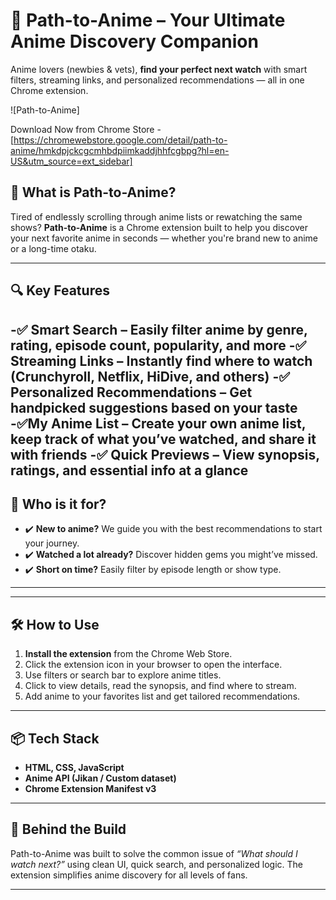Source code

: # 🌟 Path-to-Anime – Your Ultimate Anime Discovery Companion

Anime lovers (newbies & vets), **find your perfect next watch** with smart filters, streaming links, and personalized recommendations — all in one Chrome extension.

![Path-to-Anime]

Download Now from Chrome Store - 
[https://chromewebstore.google.com/detail/path-to-anime/hmkdpjckcgcmhbdpiimkaddjhhfcgbpg?hl=en-US&utm_source=ext_sidebar]

## 🚀 What is Path-to-Anime?

Tired of endlessly scrolling through anime lists or rewatching the same shows? **Path-to-Anime** is a Chrome extension built to help you discover your next favorite anime in seconds — whether you're brand new to anime or a long-time otaku.

---

## 🔍 Key Features

-✅ Smart Search – Easily filter anime by genre, rating, episode count, popularity, and more
-✅ Streaming Links – Instantly find where to watch (Crunchyroll, Netflix, HiDive, and others)
-✅ Personalized Recommendations – Get handpicked suggestions based on your taste
-✅My Anime List – Create your own anime list, keep track of what you’ve watched, and share it       with friends
-✅ Quick Previews – View synopsis, ratings, and essential info at a glance
---

## 🎯 Who is it for?

- ✔️ **New to anime?** We guide you with the best recommendations to start your journey.
- ✔️ **Watched a lot already?** Discover hidden gems you might’ve missed.
- ✔️ **Short on time?** Easily filter by episode length or show type.

---

---

## 🛠️ How to Use

1. **Install the extension** from the Chrome Web Store.  
2. Click the extension icon in your browser to open the interface.  
3. Use filters or search bar to explore anime titles.  
4. Click to view details, read the synopsis, and find where to stream.  
5. Add anime to your favorites list and get tailored recommendations.

---

## 📦 Tech Stack

- **HTML, CSS, JavaScript**
- **Anime API (Jikan / Custom dataset)**
- **Chrome Extension Manifest v3**

---

## 🧠 Behind the Build

Path-to-Anime was built to solve the common issue of *“What should I watch next?”* using clean UI, quick search, and personalized logic. The extension simplifies anime discovery for all levels of fans.

---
==================================================
**To do**
Everything in the entries above should be returned exactly, apart from the pictures.

**Answer section**
Source code

: # 🌟 Path-to-Anime – Your Ultimate Anime Discovery Companion

Anime lovers (newbies & vets), **find your perfect next watch** with smart filters, streaming links, and personalized recommendations — all in one Chrome extension.

![Path-to-Anime]

Download Now from Chrome Store - 
[https://chromewebstore.google.com/detail/path-to-anime/hmkdpjckcgcmhbdpiimkaddjhhfcgbpg?hl=en-US&utm_source=ext_sidebar]

## 🚀 What is Path-to-Anime?

Tired of endlessly scrolling through anime lists or rewatching the same shows? **Path-to-Anime** is a Chrome extension built to help you discover your next favorite anime in seconds — whether you're brand new to anime or a long-time otaku.

---

## 🔍 Key Features

-✅ Smart Search – Easily filter anime by genre, rating, episode count, popularity, and more
-✅ Streaming Links – Instantly find where to watch (Crunchyroll, Netflix, HiDive, and others)
-✅ Personalized Recommendations – Get handpicked suggestions based on your taste
-✅My Anime List – Create your own anime list, keep track of what you’ve watched, and share it       with friends
-✅ Quick Previews – View synopsis, ratings, and essential info at a glance
---

## 🎯 Who is it for?

- ✔️ **New to anime?** We guide you with the best recommendations to start your journey.
- ✔️ **Watched a lot already?** Discover hidden gems you might’ve missed.
- ✔️ **Short on time?** Easily filter by episode length or show type.

---

---

## 🛠️ How to Use

1. **Install the extension** from the Chrome Web Store.  
2. Click the extension icon in your browser to open the interface.  
3. Use filters or search bar to explore anime titles.  
4. Click to view details, read the synopsis, and find where to stream.  
5. Add anime to your favorites list and get tailored recommendations.

---

## 📦 Tech Stack

- **HTML, CSS, JavaScript**
- **Anime API (Jikan / Custom dataset)**
- **Chrome Extension Manifest v3**

---

## 🧠 Behind the Build

Path-to-Anime was built to solve the common issue of *“What should I watch next?”* using clean UI, quick search, and personalized logic. The extension simplifies anime discovery for all levels of fans.

---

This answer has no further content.